BACKGROUND The court finds the following facts after a hearing on January 8, 2001.1 On March 23, 2000, the plaintiff, Yellow Page Consultants, Inc., and the defendant, Regal Carpet Cleaning Company, Inc., entered into a consulting contract in which Yellow Page agreed to review Regal Carpet's advertising practices and advise it how it might reduce its advertising expense. The contract provided that the parties "agree any dispute or claim arising out of this contract shall be settled through binding arbitration administered by the American Arbitration Association (AAA) under its Commercial Arbitration Rules. AAA will render an award in accordance with Connecticut Law in Hartford County, within ninety days of either party filing a demand for arbitration."

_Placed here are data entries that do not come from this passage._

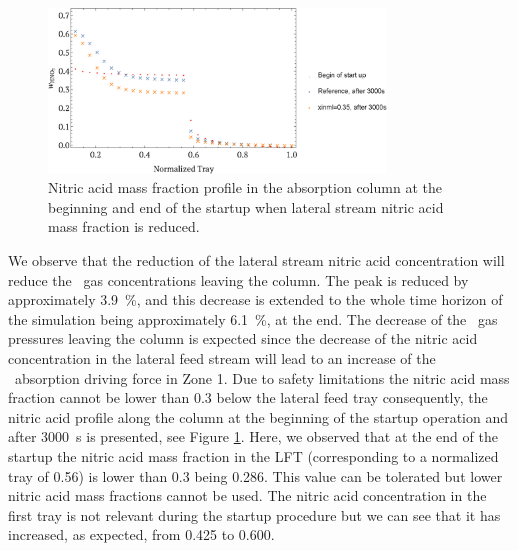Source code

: \documentclass[journal=jacsat,manuscript=article]{achemso}
\newcommand{\nox}{\ce{NO_{\rmfamily{x}}}}
\begin{document}
\begin{figure}[htb]
	\centering
	\includegraphics[width=0.8\textwidth]{figure7.eps}
	\caption{Nitric acid mass fraction profile in the absorption column at the beginning and end of the startup when lateral stream nitric acid mass fraction is reduced.} 	
	\label{fig:startwperfil}
\end{figure}
We observe that the reduction of the lateral stream nitric acid concentration will reduce the \nox~gas concentrations leaving the column. The peak is reduced by approximately \SI{3.9}{\percent}, and this decrease is extended to the whole time horizon of the simulation being approximately \SI{6.1}{\percent}, at the end.
The decrease of the \nox~gas pressures leaving the column is expected since the decrease of the nitric acid concentration in the lateral feed stream will lead to an increase of the \nox~absorption driving force in Zone 1. 
Due to safety limitations the nitric acid mass fraction cannot be lower than 0.3 below the lateral feed tray consequently, the nitric acid profile along the column at the beginning of the startup operation and after \SI{3000}{\second} is presented, see
Figure \ref{fig:startwperfil}. Here, we observed that at the end of the startup the nitric acid mass fraction in the LFT (corresponding to a normalized tray of 0.56) is lower than 0.3 being 0.286. This value can be tolerated but lower nitric acid mass fractions cannot be used. The nitric acid concentration in the first tray is not relevant during the startup procedure but we can see that it has increased, as expected, from 0.425 to 0.600. 
\end{document}
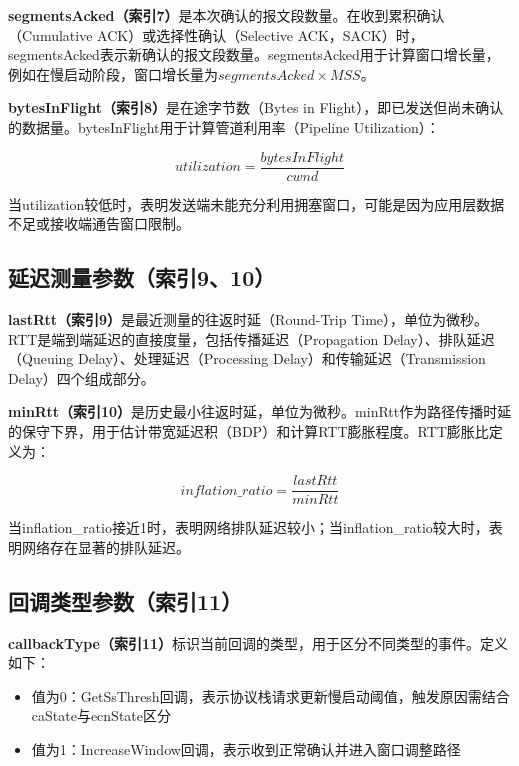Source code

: \textbf{segmentsAcked（索引7）}是本次确认的报文段数量。在收到累积确认（Cumulative ACK）或选择性确认（Selective ACK，SACK）时，segmentsAcked表示新确认的报文段数量。segmentsAcked用于计算窗口增长量，例如在慢启动阶段，窗口增长量为$segmentsAcked \times MSS$。

\textbf{bytesInFlight（索引8）}是在途字节数（Bytes in Flight），即已发送但尚未确认的数据量。bytesInFlight用于计算管道利用率（Pipeline Utilization）：

\begin{equation}
utilization = \frac{bytesInFlight}{cwnd}
\end{equation}

当utilization较低时，表明发送端未能充分利用拥塞窗口，可能是因为应用层数据不足或接收端通告窗口限制。

\subsection{延迟测量参数（索引9、10）}

\textbf{lastRtt（索引9）}是最近测量的往返时延（Round-Trip Time），单位为微秒。RTT是端到端延迟的直接度量，包括传播延迟（Propagation Delay）、排队延迟（Queuing Delay）、处理延迟（Processing Delay）和传输延迟（Transmission Delay）四个组成部分。

\textbf{minRtt（索引10）}是历史最小往返时延，单位为微秒。minRtt作为路径传播时延的保守下界，用于估计带宽延迟积（BDP）和计算RTT膨胀程度。RTT膨胀比定义为：

\begin{equation}
inflation\_ratio = \frac{lastRtt}{minRtt}
\end{equation}

当inflation\_ratio接近1时，表明网络排队延迟较小；当inflation\_ratio较大时，表明网络存在显著的排队延迟。

\subsection{回调类型参数（索引11）}

\textbf{callbackType（索引11）}标识当前回调的类型，用于区分不同类型的事件。定义如下：

\begin{itemize}
    \item 值为0：GetSsThresh回调，表示协议栈请求更新慢启动阈值，触发原因需结合caState与ecnState区分
    \item 值为1：IncreaseWindow回调，表示收到正常确认并进入窗口调整路径
\end{itemize}


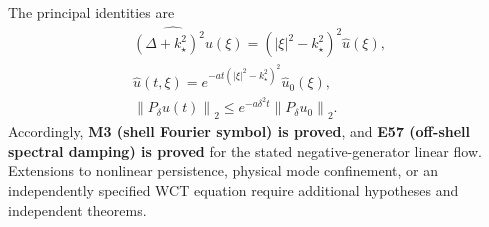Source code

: \documentclass[11pt]{article}
\theoremstyle{remark}
\newcommand{\norm}[1]{\left\lVert #1\right\rVert}
\newcommand{\abs}[1]{\left\lvert #1\right\rvert}
\begin{document}
The principal identities are
\begin{equation*}
\boxed{\begin{gathered}
\widehat{(\Delta+k_\star^2)^2u}(\xi)
=(\abs{\xi}^2-k_\star^2)^2\widehat u(\xi),\\[4pt]
\widehat u(t,\xi)
=e^{-at(\abs{\xi}^2-k_\star^2)^2}\widehat u_0(\xi),\\[4pt]
\norm{P_\delta u(t)}_2
\le e^{-a\delta^2t}\norm{P_\delta u_0}_2.
\end{gathered}}
\end{equation*}
Accordingly, \textbf{M3 (shell Fourier symbol) is proved}, and
\textbf{E57 (off-shell spectral damping) is proved} for the stated
negative-generator linear flow.  Extensions to nonlinear persistence,
physical mode confinement, or an independently specified WCT equation
require additional hypotheses and independent theorems.
\end{document}
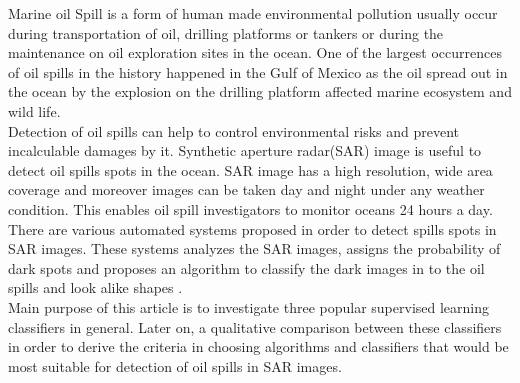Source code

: Marine oil Spill is a form of human made environmental pollution usually occur during transportation of oil, drilling platforms or tankers \cite{Zhang201476}or during the maintenance on oil exploration sites in the ocean. One of the largest occurrences of oil spills in the history happened in the Gulf of Mexico as the oil spread out in the ocean by the explosion on the drilling platform affected marine ecosystem and wild life\cite{Bozeman2011244}.\\
Detection of oil spills can help to control environmental risks and prevent incalculable damages by it. Synthetic aperture radar(SAR) image is useful to detect oil spills spots in the ocean. SAR image has a high resolution, wide area coverage and moreover images can be taken day and night under any weather condition. This enables oil spill investigators to monitor oceans 24 hours a day\cite{Chang20081915}.\\
There are various automated systems proposed in order to detect spills spots in SAR images. These systems analyzes the SAR images, assigns the probability of dark spots and proposes an algorithm to classify the dark images in to the oil spills and look alike shapes \cite{Xu201414,brekke2008classifiers,Keramitsoglou2006640,Guo2014146}.\\
Main purpose of this article is to  investigate three popular supervised learning classifiers in general. Later on, a qualitative comparison between these classifiers in order to derive the criteria in choosing algorithms and classifiers that would be most suitable for detection of oil spills in SAR images. 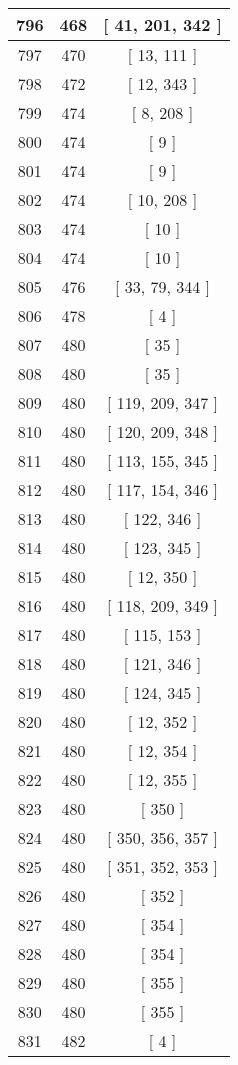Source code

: \begin{center}
\begin{longtable}[H]{|| c c c ||}
796 & 468 & [ 41, 201, 342 ]
\\\hline
797 & 470 & [ 13, 111 ]
\\\hline
798 & 472 & [ 12, 343 ]
\\\hline
799 & 474 & [ 8, 208 ]
\\\hline
800 & 474 & [ 9 ]
\\\hline
801 & 474 & [ 9 ]
\\\hline
802 & 474 & [ 10, 208 ]
\\\hline
803 & 474 & [ 10 ]
\\\hline
804 & 474 & [ 10 ]
\\\hline
805 & 476 & [ 33, 79, 344 ]
\\\hline
806 & 478 & [ 4 ]
\\\hline
807 & 480 & [ 35 ]
\\\hline
808 & 480 & [ 35 ]
\\\hline
809 & 480 & [ 119, 209, 347 ]
\\\hline
810 & 480 & [ 120, 209, 348 ]
\\\hline
811 & 480 & [ 113, 155, 345 ]
\\\hline
812 & 480 & [ 117, 154, 346 ]
\\\hline
813 & 480 & [ 122, 346 ]
\\\hline
814 & 480 & [ 123, 345 ]
\\\hline
815 & 480 & [ 12, 350 ]
\\\hline
816 & 480 & [ 118, 209, 349 ]
\\\hline
817 & 480 & [ 115, 153 ]
\\\hline
818 & 480 & [ 121, 346 ]
\\\hline
819 & 480 & [ 124, 345 ]
\\\hline
820 & 480 & [ 12, 352 ]
\\\hline
821 & 480 & [ 12, 354 ]
\\\hline
822 & 480 & [ 12, 355 ]
\\\hline
823 & 480 & [ 350 ]
\\\hline
824 & 480 & [ 350, 356, 357 ]
\\\hline
825 & 480 & [ 351, 352, 353 ]
\\\hline
826 & 480 & [ 352 ]
\\\hline
827 & 480 & [ 354 ]
\\\hline
828 & 480 & [ 354 ]
\\\hline
829 & 480 & [ 355 ]
\\\hline
830 & 480 & [ 355 ]
\\\hline
831 & 482 & [ 4 ]
\\\hline

\end{longtable}
\end{center}
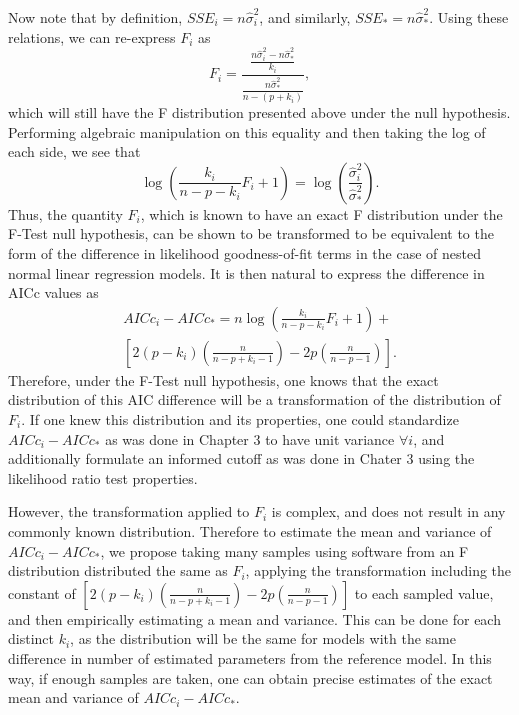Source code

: Now note that by definition, $SSE_i = n \hat{\sigma}^2_i$, and similarly, $SSE_* = n \hat{\sigma}^2_*$. Using these relations, we can re-express
$F_i$ as
\begin{equation}
	F_i = \frac{\frac{n \hat{\sigma}^2_i - n \hat{\sigma}^2_*}{k_i}}{\frac{n \hat{\sigma}^2_*}{n-(p+k_i)}} ,
\end{equation}
which will still have the F distribution presented above under the null hypothesis. Performing algebraic manipulation on this equality and
then taking the log of each side, we see that
\begin{equation}
	\log \left( \frac{k_i}{n-p-k_i} F_i + 1 \right) = \log \left( \frac{\hat{\sigma}^2_i}{\hat{\sigma}^2_*} \right) .
\end{equation}
Thus, the quantity $F_i$, which is known to have an exact F distribution under the F-Test null hypothesis, can be shown to be transformed to
be equivalent to the form of the difference in likelihood goodness-of-fit terms in the case of nested normal linear regression models.
It is then natural to express the difference in AICc values as
\begin{equation}
	\begin{split}
	AICc_i - AICc_* = n \log \left( \frac{k_i}{n-p-k_i} F_i + 1 \right) + \\
	\left[ 2(p-k_i) \left( \frac{n}{n-p+k_i-1} \right) - 2p \left( \frac{n}{n-p-1} \right) \right] .
	\end{split}
\end{equation}
Therefore, under the F-Test null hypothesis, one knows that the exact distribution of this AIC difference will be a transformation of the
distribution of $F_i$. If one knew this distribution and its properties, one could standardize $AICc_i - AICc_*$ as was done in Chapter 3
to have unit variance $\forall i$, and additionally formulate an informed cutoff as was done in Chater 3 using the likelihood ratio
test properties.

However, the transformation applied to $F_i$ is complex, and does not result in any commonly known distribution. Therefore to estimate
the mean and variance of $AICc_i - AICc_*$, we propose taking many samples using software from an F distribution distributed the same as $F_i$,
applying the transformation including the constant of $\left[ 2(p-k_i) \left( \frac{n}{n-p+k_i-1} \right) - 2p \left( \frac{n}{n-p-1} \right) \right]$ to each sampled value,
and then empirically estimating a mean and variance. This can be done for each distinct $k_i$, as the distribution will be the same for models with
the same difference in number of estimated parameters from the reference model. In this way, if enough samples are taken, one can obtain precise estimates
of the exact mean and variance of $AICc_i - AICc_*$.

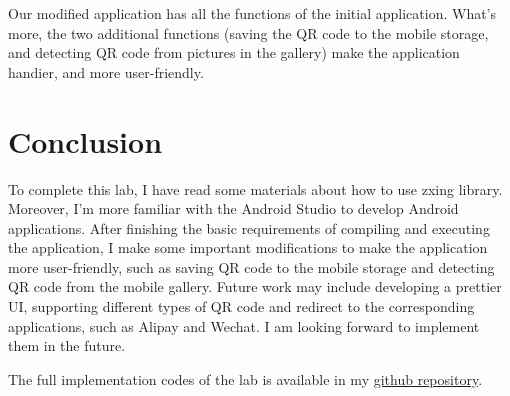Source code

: \documentclass[12pt, a4paper]{article}
\theoremstyle{definition}
\begin{document}
Our modified application has all the functions of the initial application. What's more, the two additional functions (saving the QR code to the mobile storage, and detecting QR code from pictures in the gallery) make the application handier, and more user-friendly. 

\section{Conclusion}
To complete this lab, I have read some materials about how to use zxing library. Moreover, I'm more familiar with the Android Studio to develop Android applications. After finishing the basic requirements of compiling and executing the application, I make some important modifications to make the application more user-friendly, such as saving QR code to the mobile storage and detecting QR code from the mobile gallery. Future work may include developing a prettier UI, supporting different types of QR code and redirect to the corresponding applications, such as Alipay and Wechat. I am looking forward to implement them in the future.

The full implementation codes of the lab is available in my \href{https://github.com/Galaxies99/EE447-CourseData/tree/main/Labs/Lab2}{github repository}.

\end{document}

It did not take long before a dispute arose between the parties. On April 25, 2000, Yellow Pages filed a demand for arbitration.2 A hearing was set for August 3, 2000.

On or about August 1, 2000, an attorney for Regal Carpet wrote the arbitrator that Regal Carpet claimed that its contract with Yellow Page was fraudulently induced, that the entire contract, including the arbitration clause, was null and void, and that therefore Regal Carpet would not attend the arbitration session. On the very next day, the arbitrator wrote back, stating that even though Regal Carpet's objection to arbitration was not timely the arbitrator would consider the objection at the hearing the next day. The arbitrator advised, however, that if Regal Carpet failed to appear, the arbitration would proceed ex parte in accordance with commercial arbitration rules.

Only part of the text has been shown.